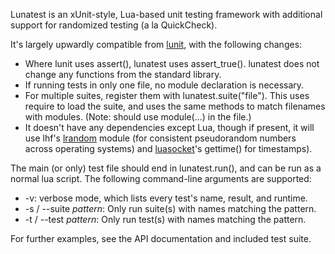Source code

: Lunatest is an xUnit-style, Lua-based unit testing framework with
additional support for randomized testing (a la QuickCheck).

It's largely upwardly compatible from [lunit][], with the following changes:

* Where lunit uses assert(), lunatest uses assert_true(). lunatest does
  not change any functions from the standard library.
* If running tests in only one file, no module declaration is necessary.
* For multiple suites, register them with lunatest.suite("file").
  This uses require to load the suite, and uses the same methods to
  match filenames with modules. (Note: should use module(...) in the file.)
* It doesn't have any dependencies except Lua, though if present, it
  will use lhf's [lrandom][] module (for consistent pseudorandom numbers
  across operating systems) and [luasocket][]'s gettime() for timestamps).

The main (or only) test file should end in lunatest.run(), and can be
run as a normal lua script. The following command-line arguments are
supported:

* -v: verbose mode, which lists every test's name, result, and runtime.
* -s / --suite *pattern*: Only run suite(s) with names matching the pattern.
* -t / --test *pattern*: Only run test(s) with names matching the pattern.

[lunit]: http://www.nessie.de/mroth/lunit/
[lrandom]: http://www.tecgraf.puc-rio.br/~lhf/ftp/lua/#lrandom
[luasocket]: http://luaforge.net/projects/luasocket/

For further examples, see the API documentation and included test suite.
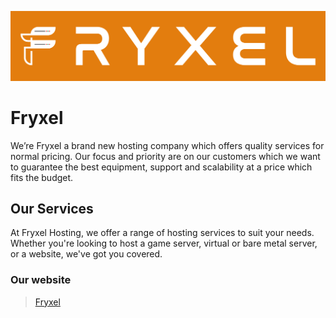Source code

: ![Fryxel Hosting Banner](https://github.com/Fryxel/.github/blob/master/profile/fryxel-banner.jpg?raw=true)

# Fryxel
We’re Fryxel a brand new hosting company which offers quality services for normal pricing. Our focus and priority are on our customers which we want to guarantee the best equipment, support and scalability at a price which fits the budget.

## Our Services

At Fryxel Hosting, we offer a range of hosting services to suit your needs. Whether you're looking to host a game server, virtual or bare metal server, or a website, we've got you covered.

### Our website
> [Fryxel](https://fryxel.com)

## Aim of the task
Read the entries and show each line that mentions "lrandom".

## Reply
  will use lhf's [lrandom][] module (for consistent pseudorandom numbers
[lrandom]: http://www.tecgraf.puc-rio.br/~lhf/ftp/lua/#lrandom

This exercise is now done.